What you are asked to do: What lines in the records include the string "Solana"? Return each one.

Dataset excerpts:
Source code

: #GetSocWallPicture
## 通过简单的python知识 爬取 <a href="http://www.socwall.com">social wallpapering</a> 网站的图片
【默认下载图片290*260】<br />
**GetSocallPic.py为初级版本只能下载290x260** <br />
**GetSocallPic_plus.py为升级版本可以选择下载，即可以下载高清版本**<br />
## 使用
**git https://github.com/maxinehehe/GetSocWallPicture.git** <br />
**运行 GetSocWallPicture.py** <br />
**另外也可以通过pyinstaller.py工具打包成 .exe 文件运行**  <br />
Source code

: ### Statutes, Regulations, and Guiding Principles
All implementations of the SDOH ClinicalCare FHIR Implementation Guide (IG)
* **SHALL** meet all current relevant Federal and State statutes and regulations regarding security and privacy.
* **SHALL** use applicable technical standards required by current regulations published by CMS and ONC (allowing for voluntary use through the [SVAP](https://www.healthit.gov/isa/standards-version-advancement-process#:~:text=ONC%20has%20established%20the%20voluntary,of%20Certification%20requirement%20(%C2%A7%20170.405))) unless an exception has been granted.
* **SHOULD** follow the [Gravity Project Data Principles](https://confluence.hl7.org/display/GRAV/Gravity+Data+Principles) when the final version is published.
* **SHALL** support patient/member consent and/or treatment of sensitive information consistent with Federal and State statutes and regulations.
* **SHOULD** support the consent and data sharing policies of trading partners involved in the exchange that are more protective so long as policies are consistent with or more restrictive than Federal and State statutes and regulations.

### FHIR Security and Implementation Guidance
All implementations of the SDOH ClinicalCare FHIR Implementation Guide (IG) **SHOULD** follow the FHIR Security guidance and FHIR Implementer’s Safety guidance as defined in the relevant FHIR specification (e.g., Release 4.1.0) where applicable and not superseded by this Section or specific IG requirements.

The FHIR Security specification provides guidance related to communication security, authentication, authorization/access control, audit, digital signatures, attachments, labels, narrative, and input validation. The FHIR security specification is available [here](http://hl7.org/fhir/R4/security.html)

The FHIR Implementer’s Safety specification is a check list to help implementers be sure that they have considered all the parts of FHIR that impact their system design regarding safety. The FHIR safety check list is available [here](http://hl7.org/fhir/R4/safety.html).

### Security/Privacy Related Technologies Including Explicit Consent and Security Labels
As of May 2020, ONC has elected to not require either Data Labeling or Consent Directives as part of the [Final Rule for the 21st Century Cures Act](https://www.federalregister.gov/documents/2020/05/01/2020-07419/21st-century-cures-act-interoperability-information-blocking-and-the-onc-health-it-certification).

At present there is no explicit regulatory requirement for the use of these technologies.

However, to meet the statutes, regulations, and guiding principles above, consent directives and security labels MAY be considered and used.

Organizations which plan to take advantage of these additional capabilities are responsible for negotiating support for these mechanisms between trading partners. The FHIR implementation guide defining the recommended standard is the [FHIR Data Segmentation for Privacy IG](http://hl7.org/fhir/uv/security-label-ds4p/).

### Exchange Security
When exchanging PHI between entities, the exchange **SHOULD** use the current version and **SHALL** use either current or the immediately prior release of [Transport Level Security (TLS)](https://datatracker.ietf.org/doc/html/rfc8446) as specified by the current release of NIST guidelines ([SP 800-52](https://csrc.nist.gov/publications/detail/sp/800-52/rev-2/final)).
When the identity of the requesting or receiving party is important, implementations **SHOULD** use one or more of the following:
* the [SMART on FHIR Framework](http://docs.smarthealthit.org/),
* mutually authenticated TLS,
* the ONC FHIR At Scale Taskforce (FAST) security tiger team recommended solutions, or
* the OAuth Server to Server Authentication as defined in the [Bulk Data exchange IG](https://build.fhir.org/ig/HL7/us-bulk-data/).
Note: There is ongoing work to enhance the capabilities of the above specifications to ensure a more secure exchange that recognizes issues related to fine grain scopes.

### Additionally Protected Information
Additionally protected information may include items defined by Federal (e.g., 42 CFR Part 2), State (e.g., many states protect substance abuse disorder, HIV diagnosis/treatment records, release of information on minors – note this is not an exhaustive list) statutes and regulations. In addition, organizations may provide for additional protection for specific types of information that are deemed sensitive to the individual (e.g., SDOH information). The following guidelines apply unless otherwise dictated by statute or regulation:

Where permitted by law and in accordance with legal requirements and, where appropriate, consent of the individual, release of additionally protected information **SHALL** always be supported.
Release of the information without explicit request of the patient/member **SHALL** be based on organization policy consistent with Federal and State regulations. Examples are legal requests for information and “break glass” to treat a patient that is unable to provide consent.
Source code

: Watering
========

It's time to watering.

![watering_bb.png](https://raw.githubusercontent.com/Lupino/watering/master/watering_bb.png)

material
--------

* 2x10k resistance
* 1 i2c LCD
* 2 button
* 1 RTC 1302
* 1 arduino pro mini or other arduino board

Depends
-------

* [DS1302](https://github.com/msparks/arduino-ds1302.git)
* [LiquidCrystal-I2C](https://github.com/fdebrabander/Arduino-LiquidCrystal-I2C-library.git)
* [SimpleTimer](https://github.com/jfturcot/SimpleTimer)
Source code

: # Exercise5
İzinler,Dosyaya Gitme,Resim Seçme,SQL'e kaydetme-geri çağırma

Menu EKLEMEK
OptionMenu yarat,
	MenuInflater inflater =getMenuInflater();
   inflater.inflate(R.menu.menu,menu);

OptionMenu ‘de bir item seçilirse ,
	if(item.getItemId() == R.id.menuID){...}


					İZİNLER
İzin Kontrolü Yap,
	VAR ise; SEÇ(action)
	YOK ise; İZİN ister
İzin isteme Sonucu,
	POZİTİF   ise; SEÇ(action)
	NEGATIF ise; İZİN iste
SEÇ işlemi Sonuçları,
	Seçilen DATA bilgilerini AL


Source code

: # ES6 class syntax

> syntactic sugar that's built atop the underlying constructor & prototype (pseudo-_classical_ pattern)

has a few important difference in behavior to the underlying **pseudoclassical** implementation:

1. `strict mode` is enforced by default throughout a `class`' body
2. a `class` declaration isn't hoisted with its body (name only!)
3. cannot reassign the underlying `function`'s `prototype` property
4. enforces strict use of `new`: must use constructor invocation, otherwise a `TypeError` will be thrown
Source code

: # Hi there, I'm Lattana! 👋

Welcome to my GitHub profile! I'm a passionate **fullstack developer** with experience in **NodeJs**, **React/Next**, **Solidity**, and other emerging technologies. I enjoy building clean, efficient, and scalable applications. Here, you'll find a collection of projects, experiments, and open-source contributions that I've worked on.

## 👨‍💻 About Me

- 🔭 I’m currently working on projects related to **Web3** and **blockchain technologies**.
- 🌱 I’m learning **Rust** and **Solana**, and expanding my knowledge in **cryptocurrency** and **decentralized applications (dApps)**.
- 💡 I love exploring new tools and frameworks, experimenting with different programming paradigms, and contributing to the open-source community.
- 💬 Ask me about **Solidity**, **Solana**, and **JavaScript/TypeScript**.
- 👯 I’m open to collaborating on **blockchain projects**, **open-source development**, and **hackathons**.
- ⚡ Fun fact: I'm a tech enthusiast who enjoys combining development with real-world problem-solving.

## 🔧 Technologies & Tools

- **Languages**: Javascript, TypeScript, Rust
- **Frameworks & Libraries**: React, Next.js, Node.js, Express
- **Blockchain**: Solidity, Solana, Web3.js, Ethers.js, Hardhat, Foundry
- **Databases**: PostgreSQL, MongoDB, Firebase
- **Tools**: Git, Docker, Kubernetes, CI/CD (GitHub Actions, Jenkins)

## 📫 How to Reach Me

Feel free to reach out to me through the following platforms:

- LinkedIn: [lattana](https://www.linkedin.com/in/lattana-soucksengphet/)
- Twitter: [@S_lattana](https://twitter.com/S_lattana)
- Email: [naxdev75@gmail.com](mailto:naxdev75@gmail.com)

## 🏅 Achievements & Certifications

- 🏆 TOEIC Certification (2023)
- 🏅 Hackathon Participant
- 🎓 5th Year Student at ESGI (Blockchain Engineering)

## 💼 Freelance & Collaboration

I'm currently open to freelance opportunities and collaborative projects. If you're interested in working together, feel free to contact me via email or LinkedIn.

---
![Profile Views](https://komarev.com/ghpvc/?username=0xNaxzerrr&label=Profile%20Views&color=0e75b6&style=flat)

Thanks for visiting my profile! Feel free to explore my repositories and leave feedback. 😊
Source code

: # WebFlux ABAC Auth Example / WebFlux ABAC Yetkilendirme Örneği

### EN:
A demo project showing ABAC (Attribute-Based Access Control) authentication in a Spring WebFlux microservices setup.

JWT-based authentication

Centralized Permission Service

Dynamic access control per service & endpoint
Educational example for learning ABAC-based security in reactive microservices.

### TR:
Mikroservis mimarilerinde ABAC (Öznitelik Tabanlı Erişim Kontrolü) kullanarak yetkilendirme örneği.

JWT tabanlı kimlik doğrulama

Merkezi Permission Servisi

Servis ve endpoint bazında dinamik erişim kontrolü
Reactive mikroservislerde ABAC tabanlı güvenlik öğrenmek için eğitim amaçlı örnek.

Answer section:
- 🌱 I’m learning **Rust** and **Solana**, and expanding my knowledge in **cryptocurrency** and **decentralized applications (dApps)**.
- 💬 Ask me about **Solidity**, **Solana**, and **JavaScript/TypeScript**.
- **Blockchain**: Solidity, Solana, Web3.js, Ethers.js, Hardhat, Foundry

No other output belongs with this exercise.